■ What you are asked to do
When the string "personali" is part of a line below, that line should be copied.

(Stored items from a collection)
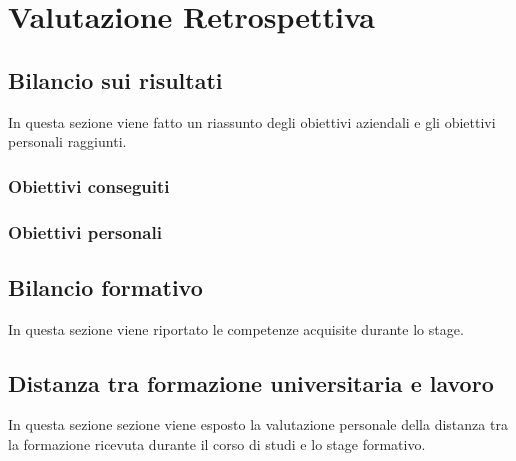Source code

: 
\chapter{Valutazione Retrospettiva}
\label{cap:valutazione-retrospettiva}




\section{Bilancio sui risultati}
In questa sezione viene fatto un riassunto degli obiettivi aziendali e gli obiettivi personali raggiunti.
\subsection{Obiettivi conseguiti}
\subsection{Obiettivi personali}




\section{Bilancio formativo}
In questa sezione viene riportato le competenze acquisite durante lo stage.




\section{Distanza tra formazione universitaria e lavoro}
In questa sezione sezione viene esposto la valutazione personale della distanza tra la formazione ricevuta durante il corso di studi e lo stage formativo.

■ Result of this exercise
In questa sezione viene fatto un riassunto degli obiettivi aziendali e gli obiettivi personali raggiunti.
\subsection{Obiettivi personali}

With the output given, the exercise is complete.